Head blight fungus Gibberella zeae (anamorph Fusarium graminearum) produces various kinds of secondary metabolites such as zearalenone (ZEA) and triacylglycerides. ZEA which is accumulated in contaminated grains causes estrogenic disorders in animals and humans. Triacylglycerides is required for perithecium development and accumulated for sexual development in G. zeae. In first, I focused on identifying genes responsible for ZEA metabolism. Through microarray analysis between ZEA responsive genes and zeb2 dependent genes, total 674 genes were identified to be down- or up-regulated 3-fold or more in either condition than in the reference. To find transporters of ZEA, three zeb2 responsive ABC transporters were selected from microarray for functional study. Based on targeted knock-out, northern analysis and ZEA production analysis, it was identified that deletion of ZRA1 resulted in reduced ZEA production and overexpression of it increased ZEA production compared to wild-type strain. ZRA1 localized to the plasma membrane and vacuoles indicating possible roles of ZRA1 in ZEA production rather than export of ZEA. This study indicated that ZRA1 is involved in ZEA production and shares a common regulatory mode with ZEA cluster genes by ZEB2 or ZEA. In second, I identified a major triacylglyceride as 1-Palmitoyl-2-oleoyl-3-linoleoyl-rac-glycerol (POL) which is crucial for perithecium development in G. zeae. Functions of two acetyl-CoA synthetases (ACS1 and ACS2) were studied to identify production mechanisms of acetyl-CoA which is an essential building block for the biosynthesis of triglycerides.

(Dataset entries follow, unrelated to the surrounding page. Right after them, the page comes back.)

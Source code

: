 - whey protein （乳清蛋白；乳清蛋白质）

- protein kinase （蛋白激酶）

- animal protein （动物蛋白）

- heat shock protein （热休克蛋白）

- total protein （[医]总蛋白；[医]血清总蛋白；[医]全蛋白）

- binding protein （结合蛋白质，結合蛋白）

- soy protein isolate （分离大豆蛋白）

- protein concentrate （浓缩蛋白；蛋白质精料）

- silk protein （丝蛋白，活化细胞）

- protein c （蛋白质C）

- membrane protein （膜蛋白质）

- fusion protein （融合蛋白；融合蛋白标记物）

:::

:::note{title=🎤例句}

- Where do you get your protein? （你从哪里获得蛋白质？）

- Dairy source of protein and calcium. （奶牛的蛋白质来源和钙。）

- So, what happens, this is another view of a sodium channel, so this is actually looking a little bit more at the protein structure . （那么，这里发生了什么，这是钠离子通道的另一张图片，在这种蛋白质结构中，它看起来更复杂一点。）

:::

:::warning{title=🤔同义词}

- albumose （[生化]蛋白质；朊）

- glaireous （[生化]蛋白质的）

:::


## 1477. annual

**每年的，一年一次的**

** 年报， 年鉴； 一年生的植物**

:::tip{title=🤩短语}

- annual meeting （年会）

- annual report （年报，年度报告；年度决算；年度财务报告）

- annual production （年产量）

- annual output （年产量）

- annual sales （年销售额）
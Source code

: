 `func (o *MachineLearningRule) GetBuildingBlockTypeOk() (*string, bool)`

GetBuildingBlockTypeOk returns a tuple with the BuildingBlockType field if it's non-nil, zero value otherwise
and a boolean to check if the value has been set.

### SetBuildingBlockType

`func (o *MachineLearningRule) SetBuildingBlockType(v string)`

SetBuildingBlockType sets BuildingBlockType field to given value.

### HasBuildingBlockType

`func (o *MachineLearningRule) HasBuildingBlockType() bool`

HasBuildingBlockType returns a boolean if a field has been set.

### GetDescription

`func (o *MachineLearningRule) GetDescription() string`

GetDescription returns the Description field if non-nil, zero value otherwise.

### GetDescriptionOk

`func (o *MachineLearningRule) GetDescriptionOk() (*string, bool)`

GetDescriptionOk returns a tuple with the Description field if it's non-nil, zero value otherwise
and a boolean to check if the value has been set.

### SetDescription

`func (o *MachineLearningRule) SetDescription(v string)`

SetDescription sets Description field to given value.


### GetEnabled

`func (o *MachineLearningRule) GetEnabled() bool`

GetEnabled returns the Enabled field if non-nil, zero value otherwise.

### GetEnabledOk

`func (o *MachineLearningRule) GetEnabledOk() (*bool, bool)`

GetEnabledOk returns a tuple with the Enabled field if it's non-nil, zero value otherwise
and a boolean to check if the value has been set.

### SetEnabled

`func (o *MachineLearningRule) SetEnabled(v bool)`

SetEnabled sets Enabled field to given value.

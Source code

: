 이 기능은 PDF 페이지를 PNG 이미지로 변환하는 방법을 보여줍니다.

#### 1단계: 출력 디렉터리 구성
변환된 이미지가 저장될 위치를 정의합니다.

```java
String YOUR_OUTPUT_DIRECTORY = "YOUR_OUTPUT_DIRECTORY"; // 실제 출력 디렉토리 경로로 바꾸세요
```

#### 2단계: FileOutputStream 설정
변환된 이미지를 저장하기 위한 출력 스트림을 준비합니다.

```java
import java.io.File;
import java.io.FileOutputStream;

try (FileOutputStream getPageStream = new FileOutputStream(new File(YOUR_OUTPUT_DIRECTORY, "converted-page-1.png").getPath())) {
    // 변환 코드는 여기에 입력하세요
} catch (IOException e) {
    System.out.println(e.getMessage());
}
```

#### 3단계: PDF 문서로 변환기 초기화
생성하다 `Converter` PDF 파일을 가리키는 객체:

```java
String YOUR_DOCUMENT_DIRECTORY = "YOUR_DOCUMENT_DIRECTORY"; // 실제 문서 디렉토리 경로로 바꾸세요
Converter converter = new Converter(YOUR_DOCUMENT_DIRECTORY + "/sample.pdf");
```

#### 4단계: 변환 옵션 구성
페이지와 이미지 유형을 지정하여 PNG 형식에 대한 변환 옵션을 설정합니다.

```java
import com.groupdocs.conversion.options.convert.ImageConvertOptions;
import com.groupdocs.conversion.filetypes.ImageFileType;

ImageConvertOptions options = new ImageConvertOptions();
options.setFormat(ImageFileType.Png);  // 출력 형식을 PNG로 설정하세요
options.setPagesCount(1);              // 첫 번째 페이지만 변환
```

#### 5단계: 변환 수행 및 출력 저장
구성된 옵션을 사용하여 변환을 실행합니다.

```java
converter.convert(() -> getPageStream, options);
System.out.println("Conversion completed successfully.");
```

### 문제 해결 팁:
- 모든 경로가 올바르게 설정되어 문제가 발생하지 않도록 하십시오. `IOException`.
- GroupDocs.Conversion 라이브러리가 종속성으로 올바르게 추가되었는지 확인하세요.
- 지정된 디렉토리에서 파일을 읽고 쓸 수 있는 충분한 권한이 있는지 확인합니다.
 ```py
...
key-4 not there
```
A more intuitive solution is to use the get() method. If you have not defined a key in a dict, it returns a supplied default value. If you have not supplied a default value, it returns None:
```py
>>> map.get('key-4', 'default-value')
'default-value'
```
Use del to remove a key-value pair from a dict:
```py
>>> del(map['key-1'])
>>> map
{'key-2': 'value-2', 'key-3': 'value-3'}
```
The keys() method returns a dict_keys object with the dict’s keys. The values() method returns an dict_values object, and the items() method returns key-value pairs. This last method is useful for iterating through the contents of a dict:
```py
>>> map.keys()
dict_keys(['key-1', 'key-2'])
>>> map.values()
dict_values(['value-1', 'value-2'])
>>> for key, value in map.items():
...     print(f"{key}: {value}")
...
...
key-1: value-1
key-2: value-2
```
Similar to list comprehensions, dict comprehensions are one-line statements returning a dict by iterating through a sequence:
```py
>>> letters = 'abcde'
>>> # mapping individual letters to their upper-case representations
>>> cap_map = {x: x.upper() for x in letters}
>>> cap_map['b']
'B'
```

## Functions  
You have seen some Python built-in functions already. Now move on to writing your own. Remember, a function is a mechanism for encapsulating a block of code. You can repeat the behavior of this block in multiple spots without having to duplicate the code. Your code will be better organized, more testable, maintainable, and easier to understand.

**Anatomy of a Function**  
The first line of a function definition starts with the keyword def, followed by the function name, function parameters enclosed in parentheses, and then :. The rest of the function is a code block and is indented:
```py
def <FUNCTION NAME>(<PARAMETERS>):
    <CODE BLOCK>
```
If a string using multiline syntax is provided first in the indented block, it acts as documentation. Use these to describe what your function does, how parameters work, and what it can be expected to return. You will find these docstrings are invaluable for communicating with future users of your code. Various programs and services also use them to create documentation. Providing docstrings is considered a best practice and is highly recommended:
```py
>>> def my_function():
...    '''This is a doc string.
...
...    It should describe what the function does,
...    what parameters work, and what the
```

Deletion of ACS1 resulted in a defect in sexual development that was mainly due to a reduction in POL production. ACS2 has accessorial functions for ACS1 and has compensatory functions for ATP citrate lyase as a nuclear acetyl-CoA producer. ACS1 is required for acetate utilization and lipid biosynthesis, and ACS2 has some overlapping functions with both ACS1 and ACL. Both studies revealed several important genes in metabolite productions crucial for physiological processes and mycotoxin production in G. zeae.